Wait, but this works? How? Does systemd-resolved try all the servers it thinks it might be able to query? My main internet interface obviously is not configured for Fly’s DNS.
Are the docs wrong, or is my reading comprehension failing me again?
EDIT: While I’m here, is it possible the fly-instance local DNS IP is wrong too? Because I’m also investigating DNS failures from the box when using fdaa:0:18::3 as documented. fdaa::3 didn’t work either… ([fdaa::3] is working from inside a fly instance)
really feels like the documentation is wrong here, or I’m missing something big.

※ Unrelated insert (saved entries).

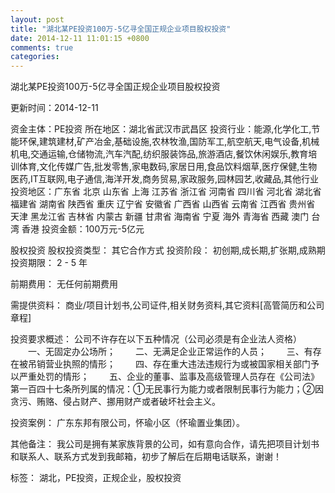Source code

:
 ```yaml
---
layout: post
title: "湖北某PE投资100万-5亿寻全国正规企业项目股权投资"
date: 2014-12-11 11:01:15 +0800
comments: true
categories: 
---
```

湖北某PE投资100万-5亿寻全国正规企业项目股权投资



更新时间：2014-12-11

资金主体：PE投资
所在地区：湖北省武汉市武昌区
投资行业：能源,化学化工,节能环保,建筑建材,矿产冶金,基础设施,农林牧渔,国防军工,航空航天,电气设备,机械机电,交通运输,仓储物流,汽车汽配,纺织服装饰品,旅游酒店,餐饮休闲娱乐,教育培训体育,文化传媒广告,批发零售,家电数码,家居日用,食品饮料烟草,医疗保健,生物医药,IT互联网,电子通信,海洋开发,商务贸易,家政服务,园林园艺,收藏品,其他行业
投资地区：广东省 北京 山东省 上海 江苏省 浙江省 河南省 四川省 河北省 湖北省 福建省 湖南省 陕西省 重庆 辽宁省 安徽省 广西省 山西省 云南省 江西省 贵州省 天津 黑龙江省 吉林省 内蒙古 新疆 甘肃省 海南省 宁夏 海外 青海省 西藏 澳门 台湾 香港
投资金额：100万元-5亿元

股权投资
股权投资类型：
                            其它合作方式 
                                                                                投资阶段：
                            初创期,成长期,扩张期,成熟期 
                                                                                                                                        投资期限：
                            2 - 5 年

前期费用：
无任何前期费用

需提供资料：
商业/项目计划书,公司证件,相关财务资料,其它资料[高管简历和公司章程]

投资要求概述：
公司不许存在以下五种情况（公司必须是有企业法人资格）
　　一、无固定办公场所；
　　二、无满足企业正常运作的人员；
　　三、有存在被吊销营业执照的情形；
　　四、存在重大违法违规行为或被国家相关部门予以严重处罚的情形；
　　五、企业的董事、监事及高级管理人员存在《公司法》第一百四十七条所列属的情况：①无民事行为能力或者限制民事行为能力；②因贪污、贿赂、侵占财产、挪用财产或者破坏社会主义。

投资案例：
广东东邦有限公司，怀瑜小区（怀瑜置业集团）。

其他备注：
我公司是拥有某家族背景的公司，如有意向合作，请先把项目计划书和联系人、联系方式发到我邮箱，初步了解后在后期电话联系，谢谢！

标签：
湖北，PE投资，正规企业，股权投资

@colemickens-ds I think that fdaa:0:18::3 is just a stand-in example address. What the docs are trying to say (perhaps without being clear enough!) is that you should find the DNS= line in the WireGuard configuration that was generated for you, and then use whatever address you find there. For your organization (as you’ve found), it looks like that’s fdaa:0:4da4::3.
If this works, then I suspect that your system automatically installed the name server listed in the DNS= line when the WireGuard interface was configured. (IIRC, wg-quick does this.)
Thanks @MatthewIngwersen, appreciate the fast helpful replies over the past week. It’s really great that Fly has this WireGuard infrastructure in place. I’ve used it to build a “'cloudflare(d) tunnel”-lite using Caddy and it’s automatic dynamic ACME support. Our developers can now create a fly wireguard peer, and magically a new set of subdomains become accessible via Caddy, complete with TLS.
It’s 97% generic over any Fly customer (though it has one “hard-coded” thing for the exact subdomain structure we use). It uses Caddy’s on_demand_tls like this:
https://*.*.redact.redact.redact.redact:443 {
tls {
on_demand
}
reverse_proxy {
dynamic a {
# note: labels are indexed right-to-left, from 0
name tube-{labels.4}._peer.internal
port 9090
versions ipv6
}
}
}
There’s a bit more magic I layered on to translate Caddy’s on_demand_tls "ask" mechanism to a request that rrda can handle (effectively doing a DNS check via HTTP), so that this magic endpoint doesn’t become an ACME abuse vector. Now only certain subdomains, on another subdomain that is a valid fly wg peer names may get an ACME cert.
This gives us a “cloudflare tunnel” without needing Cloudflare. Built on top of Fly’s peer+key management.